So what does all this mean to consumers? At this point, it looks like the younger generation is going to have to either absorb the additional expenses of insuring older individuals with health problems or opt out of purchasing the federally mandated insurance. If this is the case, they will pay a penalty of either 1% of their annual income or $95, whichever is greater.
For many people, paying the penalty is the more reasonable option, despite the fact that they will remain uninsured. If they do choose to purchase a policy, however, they should not be surprised to see rate increases of over 100%. Even most of those who qualify for a subsidy will experience rate increases. For too many people, the Affordable Care Act is something that is not affordable at all, but instead will cause more financial hardship to many of those who are least likely to be able to weather it.
As August rolled around, Ralph Hudgens did not receive the rate review he requested from the Department of Health and Human Services. No one, least of all him, is surprised that the Obama administration did not take his concerns seriously and did not approve the rate review. Therefore, Hudgens had no choice but to approve the rates for Georgia. His disappointment was palpable as he announced the news that the rates for the health exchange would not be reviewed.

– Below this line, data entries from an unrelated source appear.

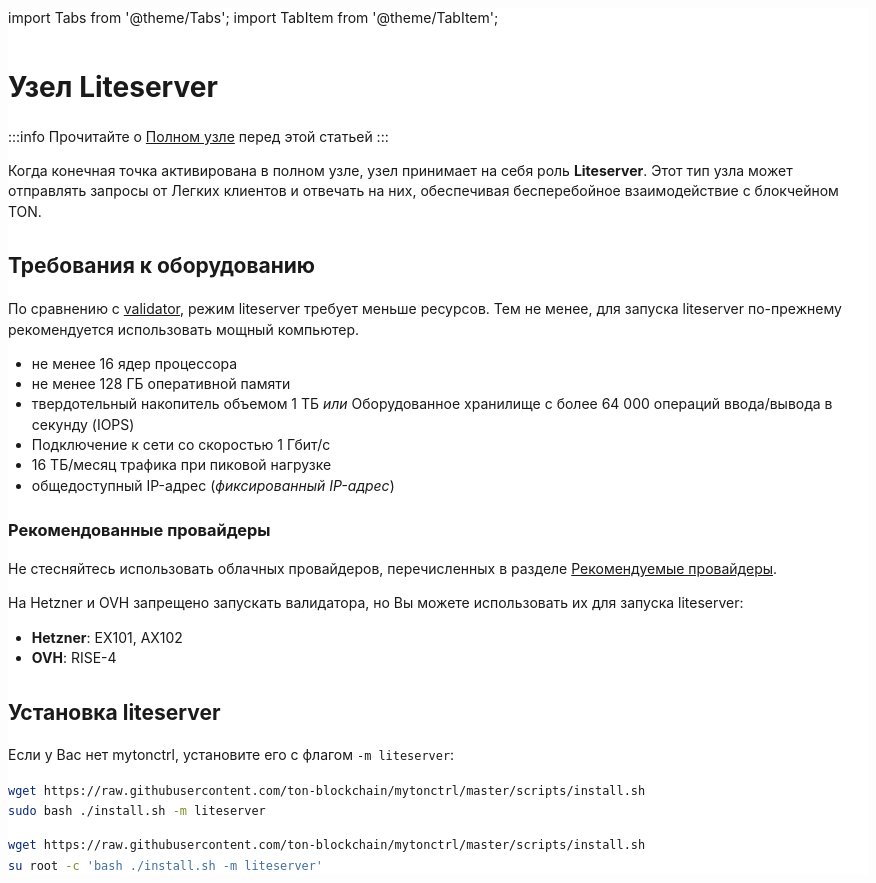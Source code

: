 import Tabs from '@theme/Tabs';
import TabItem from '@theme/TabItem';

# Узел Liteserver

:::info
Прочитайте о [Полном узле](/v3/guidelines/nodes/running-nodes/full-node) перед этой статьей
:::

Когда конечная точка активирована в полном узле, узел принимает на себя роль **Liteserver**. Этот тип узла может отправлять запросы от Легких клиентов и отвечать на них, обеспечивая бесперебойное взаимодействие с блокчейном TON.

## Требования к оборудованию

По сравнению с [validator](/v3/guidelines/nodes/running-nodes/full-node#hardware-requirements), режим liteserver требует меньше ресурсов. Тем не менее, для запуска liteserver по-прежнему рекомендуется использовать мощный компьютер.

- не менее 16 ядер процессора
- не менее 128 ГБ оперативной памяти
- твердотельный накопитель объемом 1 ТБ *или* Оборудованное хранилище с более 64 000 операций ввода/вывода в секунду (IOPS)
- Подключение к сети со скоростью 1 Гбит/с
- 16 ТБ/месяц трафика при пиковой нагрузке
- общедоступный IP-адрес (*фиксированный IP-адрес*)

### Рекомендованные провайдеры

Не стесняйтесь использовать облачных провайдеров, перечисленных в разделе [Рекомендуемые провайдеры](/v3/guidelines/nodes/running-nodes/full-node#recommended-providers).

На Hetzner и OVH запрещено запускать валидатора, но Вы можете использовать их для запуска liteserver:

- **Hetzner**: EX101, AX102
- **OVH**: RISE-4

## Установка liteserver

Если у Вас нет mytonctrl, установите его с флагом `-m liteserver`:

<Tabs groupId="operating-systems">
  <TabItem value="ubuntu" label="Ubuntu">

```bash
wget https://raw.githubusercontent.com/ton-blockchain/mytonctrl/master/scripts/install.sh
sudo bash ./install.sh -m liteserver
```

  </TabItem>
  <TabItem value={'debian'} label={'Debian'}>

```bash
wget https://raw.githubusercontent.com/ton-blockchain/mytonctrl/master/scripts/install.sh
su root -c 'bash ./install.sh -m liteserver'
```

Now, only time will tell how devastating this news is going to be for Georgia residents.
Although this particular post is Georgia-specific, people all over the country are going to be feeling the same kind of pressure, both financial and otherwise, as the Affordable Care Act is put into place. Although there are some tax subsidies for those who purchase insurance, for a large percentage of people the subsidies are not enough to make up for the rate increases that are occurring.
The fact that Ralph Hudgens is brave enough to stand up and say that this isn’t right should serve as an example to other insurance commissioners. Whether the Obama administration acknowledges his concerns or not, Hudgens has made it clear that the people in his state are his first priority.